REQUIRED WORK
Exactly and only the lines from the first entry through the line with "The primary operational" should be copied, both ends included, with no pictures.

DATASET

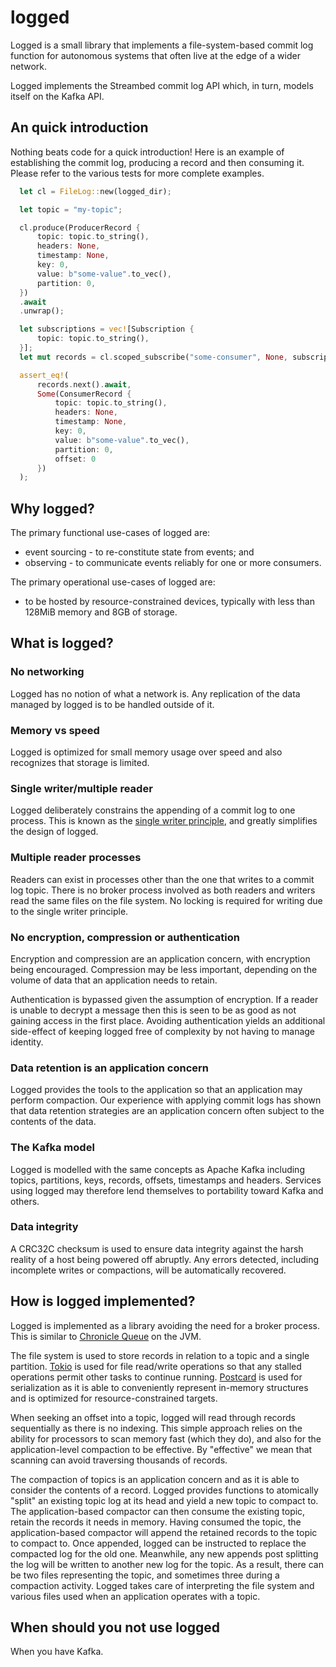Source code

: # logged

Logged is a small library that implements a file-system-based 
commit log function for autonomous systems that often live
at the edge of a wider network.

Logged implements the Streambed commit log API which, in turn, models
itself on the Kafka API.

## An quick introduction

Nothing beats code for a quick introduction! Here is an example of
establishing the commit log, producing a record and then consuming
it. Please refer to the various tests for more complete examples.

```rs
  let cl = FileLog::new(logged_dir);

  let topic = "my-topic";

  cl.produce(ProducerRecord {
      topic: topic.to_string(),
      headers: None,
      timestamp: None,
      key: 0,
      value: b"some-value".to_vec(),
      partition: 0,
  })
  .await
  .unwrap();

  let subscriptions = vec![Subscription {
      topic: topic.to_string(),
  }];
  let mut records = cl.scoped_subscribe("some-consumer", None, subscriptions, None);

  assert_eq!(
      records.next().await,
      Some(ConsumerRecord {
          topic: topic.to_string(),
          headers: None,
          timestamp: None,
          key: 0,
          value: b"some-value".to_vec(),
          partition: 0,
          offset: 0
      })
  );
```

## Why logged?

The primary functional use-cases of logged are:

* event sourcing - to re-constitute state from events; and
* observing - to communicate events reliably for one or more consumers.

The primary operational use-cases of logged are:

* to be hosted by resource-constrained devices, typically with less
than 128MiB memory and 8GB of storage.

## What is logged?

### No networking

Logged has no notion of what a network is. Any replication of the
data managed by logged is to be handled outside of it.

### Memory vs speed

Logged is optimized for small memory usage over speed and also
recognizes that storage is limited.

### Single writer/multiple reader

Logged deliberately constrains the appending of a commit log to
one process. This is known as the [single writer principle](https://mechanical-sympathy.blogspot.com/2011/09/single-writer-principle.html), and
greatly simplifies the design of logged.

### Multiple reader processes

Readers can exist in processes other than the one that writes to a
commit log topic. There is no broker process involved
as both readers and writers read the same files on the file system.
No locking is required for writing due to the single
writer principle.

### No encryption, compression or authentication

Encryption and compression are an application concern, with encryption
being encouraged. Compression may be less important, depending on the 
volume of data that an application needs to retain.

Authentication is bypassed given the assumption of encryption. If a reader is unable
to decrypt a message then this is seen to be as good as not gaining
access in the first place. Avoiding authentication yields an additional
side-effect of keeping logged free of complexity by not having to manage
identity.

### Data retention is an application concern

Logged provides the tools to the application so that an application 
may perform compaction. Our experience with applying commit logs
has shown that data retention strategies are an application concern
often subject to the contents of the data.

### The Kafka model

Logged is modelled with the same concepts as Apache Kafka including
topics, partitions, keys, records, offsets, timestamps and headers. 
Services using logged may therefore lend themselves to portability 
toward Kafka and others.

### Data integrity

A CRC32C checksum is used to ensure data integrity against the harsh reality
of a host being powered off abruptly. Any errors detected, including
incomplete writes or compactions, will be automatically recovered.

## How is logged implemented?

Logged is implemented as a library avoiding the need for a broker process. This
is similar to [Chronicle Queue](https://github.com/OpenHFT/Chronicle-Queue) on the JVM.

The file system is used to store records in relation to a topic and a single
partition. [Tokio](https://tokio.rs/) is used for file read/write operations so that any stalled
operations permit other tasks to continue running. [Postcard](https://docs.rs/postcard/latest/postcard/)
is used for serialization as it is able to conveniently represent in-memory structures
and is optimized for resource-constrained targets.

When seeking an offset into a topic, logged will read through records sequentially
as there is no indexing. This simple approach relies on the ability
for processors to scan memory fast (which they do), and also for the application-level
compaction to be effective. By "effective" we mean that scanning can avoid traversing
thousands of records.

The compaction of topics is an application concern and as it is able
to consider the contents of a record. Logged provides functions to atomically "split" 
an existing topic log at its head and yield a new topic to compact to. The 
application-based compactor can then consume the existing topic, retain the records 
it needs in memory. Having consumed the topic, the application-based compactor will 
append the retained records to the topic to compact to. Once appended, logged can be 
instructed to replace the compacted log for the old one. Meanwhile, any new appends post 
splitting the log will be written to another new log for the topic. As a result,
there can be two files representing the topic, and sometimes three during a compaction
activity. Logged takes care of interpreting the file system and various files used
when an application operates with a topic.

## When should you not use logged

When you have Kafka.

ANSWER BOX
Source code

: # logged

Logged is a small library that implements a file-system-based 
commit log function for autonomous systems that often live
at the edge of a wider network.

Logged implements the Streambed commit log API which, in turn, models
itself on the Kafka API.

## An quick introduction

Nothing beats code for a quick introduction! Here is an example of
establishing the commit log, producing a record and then consuming
it. Please refer to the various tests for more complete examples.

```rs
  let cl = FileLog::new(logged_dir);

  let topic = "my-topic";

  cl.produce(ProducerRecord {
      topic: topic.to_string(),
      headers: None,
      timestamp: None,
      key: 0,
      value: b"some-value".to_vec(),
      partition: 0,
  })
  .await
  .unwrap();

  let subscriptions = vec![Subscription {
      topic: topic.to_string(),
  }];
  let mut records = cl.scoped_subscribe("some-consumer", None, subscriptions, None);

  assert_eq!(
      records.next().await,
      Some(ConsumerRecord {
          topic: topic.to_string(),
          headers: None,
          timestamp: None,
          key: 0,
          value: b"some-value".to_vec(),
          partition: 0,
          offset: 0
      })
  );
```

## Why logged?

The primary functional use-cases of logged are:

* event sourcing - to re-constitute state from events; and
* observing - to communicate events reliably for one or more consumers.

The primary operational use-cases of logged are:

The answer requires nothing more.